**WHAT IS EXPECTED**
Please quote exactly the lines below from the line containing "the real degree and the representatives." to the line containing "These are for", both lines included, and nothing else.

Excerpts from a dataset

============

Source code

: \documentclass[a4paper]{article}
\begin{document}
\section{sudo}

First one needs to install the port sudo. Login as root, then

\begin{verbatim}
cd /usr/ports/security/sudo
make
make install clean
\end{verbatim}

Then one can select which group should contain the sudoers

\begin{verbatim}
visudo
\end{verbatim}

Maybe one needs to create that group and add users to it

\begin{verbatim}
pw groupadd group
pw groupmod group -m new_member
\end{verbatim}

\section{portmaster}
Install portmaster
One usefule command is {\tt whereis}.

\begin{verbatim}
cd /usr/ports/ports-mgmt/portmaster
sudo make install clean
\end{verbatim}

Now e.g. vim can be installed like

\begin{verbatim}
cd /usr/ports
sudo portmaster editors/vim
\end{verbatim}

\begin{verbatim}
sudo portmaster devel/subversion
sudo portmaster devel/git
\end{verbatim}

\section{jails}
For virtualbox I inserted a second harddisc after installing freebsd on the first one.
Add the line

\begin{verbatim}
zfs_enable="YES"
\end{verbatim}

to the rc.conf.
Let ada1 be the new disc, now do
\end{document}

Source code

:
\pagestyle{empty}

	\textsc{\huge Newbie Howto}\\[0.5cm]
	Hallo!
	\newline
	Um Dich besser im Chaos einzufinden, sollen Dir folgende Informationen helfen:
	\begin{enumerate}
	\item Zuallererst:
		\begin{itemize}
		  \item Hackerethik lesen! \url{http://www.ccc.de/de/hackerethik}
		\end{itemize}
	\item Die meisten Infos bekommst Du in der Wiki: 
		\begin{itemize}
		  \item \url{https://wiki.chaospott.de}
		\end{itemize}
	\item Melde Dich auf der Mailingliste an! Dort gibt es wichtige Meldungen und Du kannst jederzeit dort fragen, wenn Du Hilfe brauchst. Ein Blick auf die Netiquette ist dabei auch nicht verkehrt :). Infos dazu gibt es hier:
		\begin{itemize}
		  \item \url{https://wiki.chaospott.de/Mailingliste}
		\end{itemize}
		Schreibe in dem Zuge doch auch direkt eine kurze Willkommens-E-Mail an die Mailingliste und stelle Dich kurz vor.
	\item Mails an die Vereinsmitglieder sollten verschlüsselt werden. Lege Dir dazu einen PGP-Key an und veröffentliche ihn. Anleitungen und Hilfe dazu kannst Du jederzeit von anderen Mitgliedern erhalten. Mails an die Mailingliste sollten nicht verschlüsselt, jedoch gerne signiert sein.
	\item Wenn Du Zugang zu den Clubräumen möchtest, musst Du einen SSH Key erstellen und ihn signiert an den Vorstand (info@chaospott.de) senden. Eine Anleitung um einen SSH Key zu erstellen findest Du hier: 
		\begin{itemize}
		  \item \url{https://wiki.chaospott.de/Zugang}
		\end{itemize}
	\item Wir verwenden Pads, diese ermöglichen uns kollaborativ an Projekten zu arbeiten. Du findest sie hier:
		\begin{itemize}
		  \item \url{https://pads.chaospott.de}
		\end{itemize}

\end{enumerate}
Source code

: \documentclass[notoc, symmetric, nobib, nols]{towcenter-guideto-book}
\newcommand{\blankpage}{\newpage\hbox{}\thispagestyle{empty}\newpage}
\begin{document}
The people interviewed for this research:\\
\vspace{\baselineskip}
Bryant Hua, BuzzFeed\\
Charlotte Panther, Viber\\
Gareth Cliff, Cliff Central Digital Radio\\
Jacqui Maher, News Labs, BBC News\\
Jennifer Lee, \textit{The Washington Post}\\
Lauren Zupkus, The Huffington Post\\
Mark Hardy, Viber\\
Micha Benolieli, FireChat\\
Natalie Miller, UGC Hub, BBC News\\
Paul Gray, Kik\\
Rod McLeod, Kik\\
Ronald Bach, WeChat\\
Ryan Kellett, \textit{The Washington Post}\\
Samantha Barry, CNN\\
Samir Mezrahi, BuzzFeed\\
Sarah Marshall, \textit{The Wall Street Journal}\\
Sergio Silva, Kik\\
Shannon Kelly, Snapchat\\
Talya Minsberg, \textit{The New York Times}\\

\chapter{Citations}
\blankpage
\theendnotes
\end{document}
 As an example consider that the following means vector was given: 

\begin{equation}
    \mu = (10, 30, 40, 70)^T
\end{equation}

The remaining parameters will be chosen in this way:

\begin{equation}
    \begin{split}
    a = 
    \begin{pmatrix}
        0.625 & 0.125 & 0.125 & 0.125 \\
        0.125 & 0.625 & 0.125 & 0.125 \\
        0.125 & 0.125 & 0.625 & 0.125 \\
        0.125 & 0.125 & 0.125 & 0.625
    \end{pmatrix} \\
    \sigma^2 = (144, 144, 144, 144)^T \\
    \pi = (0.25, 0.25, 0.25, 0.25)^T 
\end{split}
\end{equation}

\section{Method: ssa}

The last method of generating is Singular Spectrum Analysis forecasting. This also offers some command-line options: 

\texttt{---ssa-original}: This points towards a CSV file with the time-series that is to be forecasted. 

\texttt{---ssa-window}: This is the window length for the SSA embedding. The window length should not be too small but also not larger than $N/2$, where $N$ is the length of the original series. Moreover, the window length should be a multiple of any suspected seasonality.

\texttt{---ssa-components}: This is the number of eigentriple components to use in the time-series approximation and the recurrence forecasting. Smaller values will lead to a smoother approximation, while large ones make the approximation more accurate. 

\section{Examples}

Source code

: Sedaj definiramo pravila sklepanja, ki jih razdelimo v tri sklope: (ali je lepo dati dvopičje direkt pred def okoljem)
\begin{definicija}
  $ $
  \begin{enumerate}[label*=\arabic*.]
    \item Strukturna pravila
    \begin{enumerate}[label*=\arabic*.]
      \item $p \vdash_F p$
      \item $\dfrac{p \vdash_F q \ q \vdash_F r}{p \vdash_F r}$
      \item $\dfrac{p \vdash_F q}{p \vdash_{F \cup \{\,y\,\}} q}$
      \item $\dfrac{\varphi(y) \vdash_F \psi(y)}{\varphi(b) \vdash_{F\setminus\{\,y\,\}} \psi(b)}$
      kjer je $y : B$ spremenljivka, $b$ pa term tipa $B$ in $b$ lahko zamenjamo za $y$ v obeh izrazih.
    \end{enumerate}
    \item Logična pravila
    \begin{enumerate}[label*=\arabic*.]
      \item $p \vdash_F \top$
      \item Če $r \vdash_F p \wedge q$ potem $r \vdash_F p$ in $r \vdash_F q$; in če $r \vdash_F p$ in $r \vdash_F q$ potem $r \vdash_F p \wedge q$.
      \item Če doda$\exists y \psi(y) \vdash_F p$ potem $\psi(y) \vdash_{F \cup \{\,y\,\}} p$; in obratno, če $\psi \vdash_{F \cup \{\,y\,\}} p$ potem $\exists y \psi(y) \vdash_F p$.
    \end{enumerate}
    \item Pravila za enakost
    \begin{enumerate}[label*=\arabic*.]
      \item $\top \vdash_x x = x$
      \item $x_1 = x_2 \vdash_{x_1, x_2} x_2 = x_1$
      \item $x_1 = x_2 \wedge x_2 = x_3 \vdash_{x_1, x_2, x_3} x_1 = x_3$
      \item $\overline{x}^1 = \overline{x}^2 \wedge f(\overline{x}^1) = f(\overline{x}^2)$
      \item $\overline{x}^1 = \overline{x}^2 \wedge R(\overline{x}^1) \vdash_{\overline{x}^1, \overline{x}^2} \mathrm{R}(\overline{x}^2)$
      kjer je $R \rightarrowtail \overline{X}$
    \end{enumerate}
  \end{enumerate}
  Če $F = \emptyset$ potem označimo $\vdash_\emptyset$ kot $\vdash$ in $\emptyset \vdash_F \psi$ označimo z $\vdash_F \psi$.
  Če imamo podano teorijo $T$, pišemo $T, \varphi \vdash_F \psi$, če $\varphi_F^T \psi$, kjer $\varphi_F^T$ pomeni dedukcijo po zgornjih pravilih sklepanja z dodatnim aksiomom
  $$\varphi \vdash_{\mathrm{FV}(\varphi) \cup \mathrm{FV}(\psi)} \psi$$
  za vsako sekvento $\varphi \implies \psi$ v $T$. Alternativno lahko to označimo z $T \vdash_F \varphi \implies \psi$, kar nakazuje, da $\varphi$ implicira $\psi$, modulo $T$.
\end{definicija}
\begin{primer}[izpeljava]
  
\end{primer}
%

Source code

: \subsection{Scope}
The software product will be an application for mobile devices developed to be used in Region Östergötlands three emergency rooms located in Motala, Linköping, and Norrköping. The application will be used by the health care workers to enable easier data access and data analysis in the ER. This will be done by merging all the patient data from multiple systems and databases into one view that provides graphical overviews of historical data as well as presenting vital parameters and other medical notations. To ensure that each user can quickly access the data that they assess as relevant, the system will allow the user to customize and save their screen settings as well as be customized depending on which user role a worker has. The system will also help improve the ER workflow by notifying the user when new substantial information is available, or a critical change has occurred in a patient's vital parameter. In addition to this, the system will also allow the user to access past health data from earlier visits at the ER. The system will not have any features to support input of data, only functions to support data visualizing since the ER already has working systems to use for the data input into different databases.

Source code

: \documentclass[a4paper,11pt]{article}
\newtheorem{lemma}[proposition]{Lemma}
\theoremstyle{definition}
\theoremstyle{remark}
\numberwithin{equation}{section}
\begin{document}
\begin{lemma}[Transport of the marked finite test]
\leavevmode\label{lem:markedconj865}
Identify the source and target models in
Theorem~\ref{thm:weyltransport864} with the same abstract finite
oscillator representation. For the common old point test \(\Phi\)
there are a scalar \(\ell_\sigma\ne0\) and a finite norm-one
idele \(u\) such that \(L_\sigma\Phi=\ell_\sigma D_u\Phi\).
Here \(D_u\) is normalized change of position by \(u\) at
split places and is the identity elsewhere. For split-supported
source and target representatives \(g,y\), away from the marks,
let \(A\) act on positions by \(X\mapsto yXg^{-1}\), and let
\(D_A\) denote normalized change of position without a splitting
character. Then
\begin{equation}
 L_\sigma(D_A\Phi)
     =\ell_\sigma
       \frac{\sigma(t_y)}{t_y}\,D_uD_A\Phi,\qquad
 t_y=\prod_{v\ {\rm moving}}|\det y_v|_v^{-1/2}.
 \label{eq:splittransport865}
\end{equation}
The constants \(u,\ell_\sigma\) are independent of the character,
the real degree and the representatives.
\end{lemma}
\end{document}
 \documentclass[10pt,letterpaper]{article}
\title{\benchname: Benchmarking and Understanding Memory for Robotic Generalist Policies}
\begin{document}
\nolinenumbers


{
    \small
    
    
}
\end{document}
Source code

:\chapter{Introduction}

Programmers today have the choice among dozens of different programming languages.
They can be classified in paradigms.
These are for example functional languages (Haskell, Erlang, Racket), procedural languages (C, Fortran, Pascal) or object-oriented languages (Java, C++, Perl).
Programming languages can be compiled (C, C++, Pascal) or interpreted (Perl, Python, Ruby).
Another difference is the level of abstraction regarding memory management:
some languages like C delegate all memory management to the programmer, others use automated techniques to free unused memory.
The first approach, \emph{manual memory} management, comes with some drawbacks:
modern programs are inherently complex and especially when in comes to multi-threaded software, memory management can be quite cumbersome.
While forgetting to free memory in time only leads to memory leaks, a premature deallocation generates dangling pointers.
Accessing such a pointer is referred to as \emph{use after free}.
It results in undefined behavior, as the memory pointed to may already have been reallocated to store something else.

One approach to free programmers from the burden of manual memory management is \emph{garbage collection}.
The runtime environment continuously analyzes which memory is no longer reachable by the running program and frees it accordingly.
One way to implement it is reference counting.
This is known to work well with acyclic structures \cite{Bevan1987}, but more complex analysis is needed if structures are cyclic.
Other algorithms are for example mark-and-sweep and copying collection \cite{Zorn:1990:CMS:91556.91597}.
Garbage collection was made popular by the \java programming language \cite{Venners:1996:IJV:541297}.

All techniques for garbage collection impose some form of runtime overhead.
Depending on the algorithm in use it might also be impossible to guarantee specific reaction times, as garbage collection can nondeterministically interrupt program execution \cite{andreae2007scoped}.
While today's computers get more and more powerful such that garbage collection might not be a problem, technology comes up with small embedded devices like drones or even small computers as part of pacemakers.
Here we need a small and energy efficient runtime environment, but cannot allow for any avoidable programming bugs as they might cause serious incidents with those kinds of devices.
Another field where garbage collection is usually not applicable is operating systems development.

============

**RESULT FOR THIS EXERCISE**
the real degree and the representatives.
\end{lemma}
\end{document}
 \documentclass[10pt,letterpaper]{article}
\title{\benchname: Benchmarking and Understanding Memory for Robotic Generalist Policies}
\begin{document}
\nolinenumbers


{
    \small
    
    
}
\end{document}
Source code

:\chapter{Introduction}

Programmers today have the choice among dozens of different programming languages.
They can be classified in paradigms.
These are for example functional languages (Haskell, Erlang, Racket), procedural languages (C, Fortran, Pascal) or object-oriented languages (Java, C++, Perl).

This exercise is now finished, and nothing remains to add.